ADSM-L

Re: Consumption of new scratch tape increase abnormally

2002-09-13 10:32:11
Subject: Re: Consumption of new scratch tape increase abnormally
From: "Wayne T. Smith" <ADSM AT MAINE DOT EDU>
To: ADSM-L AT VM.MARIST DOT EDU
Date: Fri, 13 Sep 2002 10:18:40 -0400
Hi Kathy,

(More than) a few remarks ... maybe one or two will be useful ...

Scanning through a *SM "Concepts" manual (search ADSM.ORG for the web
address or just look at the IBM Redbooks site) will be a help.

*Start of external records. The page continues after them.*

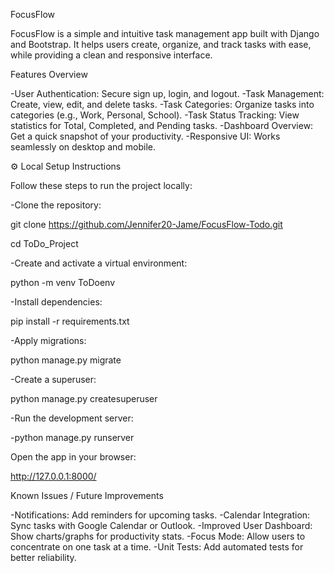 FocusFlow 

FocusFlow is a simple and intuitive task management app built with Django and Bootstrap. It helps users create, organize, and track tasks with ease, while providing a clean and responsive interface.

Features Overview

-User Authentication: Secure sign up, login, and logout.
-Task Management: Create, view, edit, and delete tasks.
-Task Categories: Organize tasks into categories (e.g., Work, Personal, School).
-Task Status Tracking: View statistics for Total, Completed, and Pending tasks.
-Dashboard Overview: Get a quick snapshot of your productivity.
-Responsive UI: Works seamlessly on desktop and mobile.

⚙️ Local Setup Instructions

Follow these steps to run the project locally:

-Clone the repository:

git clone https://github.com/Jennifer20-Jame/FocusFlow-Todo.git

cd ToDo_Project


-Create and activate a virtual environment:

python -m venv ToDoenv

-Install dependencies:

pip install -r requirements.txt

-Apply migrations:

python manage.py migrate

-Create a superuser:

python manage.py createsuperuser

-Run the development server:

-python manage.py runserver

Open the app in your browser:

http://127.0.0.1:8000/

Known Issues / Future Improvements

-Notifications: Add reminders for upcoming tasks.
-Calendar Integration: Sync tasks with Google Calendar or Outlook.
-Improved User Dashboard: Show charts/graphs for productivity stats.
-Focus Mode: Allow users to concentrate on one task at a time.
-Unit Tests: Add automated tests for better reliability. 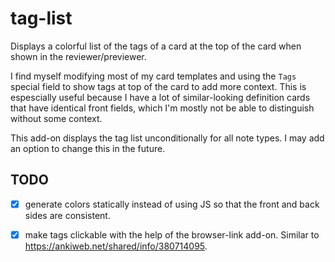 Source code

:# tag-list

Displays a colorful list of the tags of a card at the top of the card when shown in the reviewer/previewer.

I find myself modifying most of my card templates and using the `Tags` special field to show tags at top of the card
to add more context. This is espescially useful because I have a lot of similar-looking definition cards that have
identical front fields, which I'm mostly not be able to distinguish without some context.

This add-on displays the tag list unconditionally for all note types. I may add an option to change this in the future.

## TODO
- [x] generate colors statically instead of using JS so that the front and back sides are consistent.
- [x] make tags clickable with the help of the browser-link add-on. Similar to https://ankiweb.net/shared/info/380714095.
 
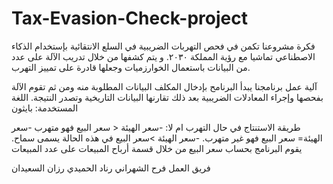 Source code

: # Tax-Evasion-Check-project
 
فكرة مشروعنا تكمن في فحص التهربات الضريبية في السلع الانتقائية بإستخدام الذكاء الاصطناعي تماشيا مع رؤية المملكة ٢٠٣٠.  و يتم كشفها من خلال تدريب الآلة على عدد من البيانات باستعمال الخوارزميات 
وجعلها قادرة على تمييز التهرب. 

آلية عمل برنامجنا يبدأ البرنامح بإدخال المكلف البيانات المطلوبة منه ومن ثم تقوم الآلة بفحصها وإجراء المعادلات الضريبية بعد ذلك تقارنها البيانات التاريخية وتصدر النتيجة.
اللغة المستخدمة: بايثون

طريقة الاستنتاج في حال التهرب ام لا:
-سعر الهيئة < سعر البيع فهو متهرب
-سعر الهيئة= سعر البيع فهو غير متهرب.
-سعر الهيئة >سعر البيع في هذه الحالة يسمى سماح.
يقوم البرنامج بحساب سعر البيع من خلال قسمة أرباح المبيعات على عدد المبيعات

فريق العمل 
فرح الشهراني
رناد الحميدي
رزان السعيدان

Here's the 25-cent tour of this area (sorry if it's too simple or too
long or doesn't make sense!):

Data comes to *SM from your clients.  These could go directly to tape,
but most often gets stored on disk on your backup server first.  Data on
this disk will be copied to tape, either on your direction (an
administrative schedule or external command to lower the "HI" value of
the (storage pool) disk) or because the utilization of the disk exceeds
the currently-defined "HI" value. See the command "Q STG" to view these
and other numbers.  The movement of data from disk to tape is called
"migration".  *SM creates 1 or more migration processes to dump from
disk to tape.

The selection of tape volume depends on your setup somewhat. For
example, if the tape storage pool is "collated", a "filling" or new tape
will be chosen, but each *SM node or filespace will tend to have its own
tape volume.  Thus a collated storage pool will tend to have more
filling tapes than a non-collated pool. (Multiple clients can share a
tape volume in a collated storage pool, depending on a setting).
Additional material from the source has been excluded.